Ironical because, while it seemed that Corbyn and the forces of Remain were winning, it now appears they were losing. While Corbyn and his followers excitedly saw the many Parliamentary defeats that buffeted the two Conservative governments as leading, almost inevitably, to a Labour government, the general election delivered a decisive Tory victory, and the exit from the EU on 31 January. .

It was not long ago that commentators were speculating that Boris Johnson might compete for being the British prime minister who held office for the shortest time. No British government had been so battered by events since – well, since the May government.

Mrs May calling a general election in 2017 resulted in a massive defeat for the forces of Brexit. Squandering a 20-point lead in the polls, the Tories ended up as captives to the DUP for their majority.
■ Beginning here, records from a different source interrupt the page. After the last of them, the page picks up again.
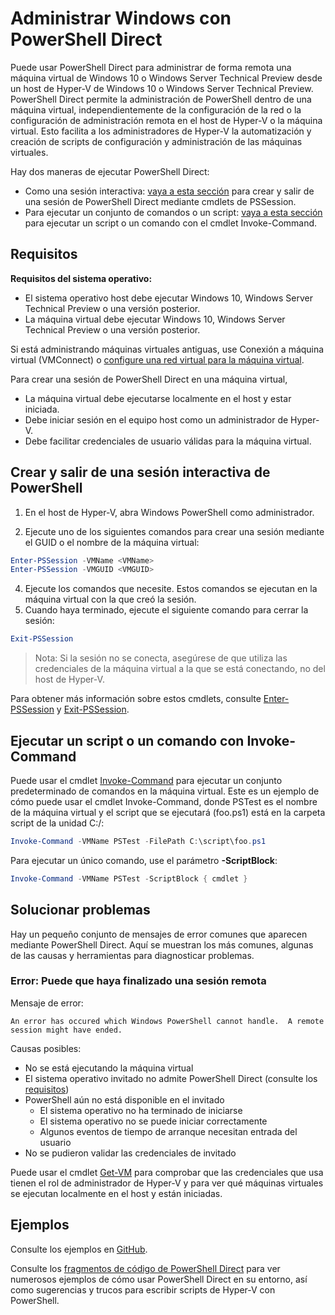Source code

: # Administrar Windows con PowerShell Direct

Puede usar PowerShell Direct para administrar de forma remota una máquina virtual de Windows 10 o Windows Server Technical Preview desde un host de Hyper-V de Windows 10 o Windows Server Technical Preview. PowerShell Direct permite la administración de PowerShell dentro de una máquina virtual, independientemente de la configuración de la red o la configuración de administración remota en el host de Hyper-V o la máquina virtual. Esto facilita a los administradores de Hyper-V la automatización y creación de scripts de configuración y administración de las máquinas virtuales.

Hay dos maneras de ejecutar PowerShell Direct:
* Como una sesión interactiva: [vaya a esta sección](vmsession.md#create-and-exit-an-interactive-powershell-session) para crear y salir de una sesión de PowerShell Direct mediante cmdlets de PSSession.
* Para ejecutar un conjunto de comandos o un script: [vaya a esta sección](vmsession.md#run-a-script-or-command-with-invoke-command) para ejecutar un script o un comando con el cmdlet Invoke-Command.


## Requisitos

**Requisitos del sistema operativo:**
* El sistema operativo host debe ejecutar Windows 10, Windows Server Technical Preview o una versión posterior.
* La máquina virtual debe ejecutar Windows 10, Windows Server Technical Preview o una versión posterior.

Si está administrando máquinas virtuales antiguas, use Conexión a máquina virtual (VMConnect) o [configure una red virtual para la máquina virtual](http://technet.microsoft.com/library/cc816585.aspx).

Para crear una sesión de PowerShell Direct en una máquina virtual,
* La máquina virtual debe ejecutarse localmente en el host y estar iniciada.
* Debe iniciar sesión en el equipo host como un administrador de Hyper-V.
* Debe facilitar credenciales de usuario válidas para la máquina virtual.

## Crear y salir de una sesión interactiva de PowerShell

1. En el host de Hyper-V, abra Windows PowerShell como administrador.

3. Ejecute uno de los siguientes comandos para crear una sesión mediante el GUID o el nombre de la máquina virtual:
``` PowerShell
Enter-PSSession -VMName <VMName>
Enter-PSSession -VMGUID <VMGUID>
```

4. Ejecute los comandos que necesite. Estos comandos se ejecutan en la máquina virtual con la que creó la sesión.
5. Cuando haya terminado, ejecute el siguiente comando para cerrar la sesión:
``` PowerShell
Exit-PSSession 
```

> Nota: Si la sesión no se conecta, asegúrese de que utiliza las credenciales de la máquina virtual a la que se está conectando, no del host de Hyper-V.

Para obtener más información sobre estos cmdlets, consulte [Enter-PSSession](http://technet.microsoft.com/library/hh849707.aspx) y [Exit-PSSession](http://technet.microsoft.com/library/hh849743.aspx).

## Ejecutar un script o un comando con Invoke-Command

Puede usar el cmdlet [Invoke-Command](http://technet.microsoft.com/library/hh849719.aspx) para ejecutar un conjunto predeterminado de comandos en la máquina virtual. Este es un ejemplo de cómo puede usar el cmdlet Invoke-Command, donde PSTest es el nombre de la máquina virtual y el script que se ejecutará (foo.ps1) está en la carpeta script de la unidad C:/:

 ``` PowerShell
 Invoke-Command -VMName PSTest -FilePath C:\script\foo.ps1 
 ```

Para ejecutar un único comando, use el parámetro **-ScriptBlock**:

 ``` PowerShell
 Invoke-Command -VMName PSTest -ScriptBlock { cmdlet } 
 ```

## Solucionar problemas

Hay un pequeño conjunto de mensajes de error comunes que aparecen mediante PowerShell Direct. Aquí se muestran los más comunes, algunas de las causas y herramientas para diagnosticar problemas.

### Error: Puede que haya finalizado una sesión remota

Mensaje de error:
```
An error has occured which Windows PowerShell cannot handle.  A remote session might have ended. 
```

Causas posibles:
* No se está ejecutando la máquina virtual
* El sistema operativo invitado no admite PowerShell Direct (consulte los [requisitos](#Requirements))
* PowerShell aún no está disponible en el invitado
    * El sistema operativo no ha terminado de iniciarse
    * El sistema operativo no se puede iniciar correctamente
    * Algunos eventos de tiempo de arranque necesitan entrada del usuario
* No se pudieron validar las credenciales de invitado

Puede usar el cmdlet [Get-VM](http://technet.microsoft.com/library/hh848479.aspx) para comprobar que las credenciales que usa tienen el rol de administrador de Hyper-V y para ver qué máquinas virtuales se ejecutan localmente en el host y están iniciadas.

## Ejemplos

Consulte los ejemplos en [GitHub](https://github.com/Microsoft/Virtualization-Documentation/search?l=powershell&q=-VMName+OR+-VMGuid&type=Code&utf8=%E2%9C%93).

Consulte los [fragmentos de código de PowerShell Direct](../develop/powershell_snippets.md) para ver numerosos ejemplos de cómo usar PowerShell Direct en su entorno, así como sugerencias y trucos para escribir scripts de Hyper-V con PowerShell.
But hidden in this election disaster was some good news. Corbyn’s strong performance silenced the leadership’s rebels on the Labour benches. He would now be certain to fight the next election as the Labour leader, something that turned out to be highly significant in the Tories’ eventual election victory. Jeremy Corbyn’s survival also meant that Tory Remainers would regard a Labour government as an even more fearsome prospect than Brexit and at the next election vote for Boris. Another positive for the Tories was that Labour’s radical manifesto was seen by its leadership as an important factor in their unexpected success. If the voters liked these goodies, why not add more at the next general election? In 2019 Santa Labour promised more presents to be paid for by taxing industry and the rich, forgetting that financial prudence wasn’t widely seen as one of the party’s traditional virtues.

The 2017 election was followed by a war of attrition in the House of Commons while Mrs May, with a stubbornness that was difficult to understand and impossible not to admire, brought her EU transition deal forward only for it to be voted down repeatedly by the opposition parties and Tory Brexiteers.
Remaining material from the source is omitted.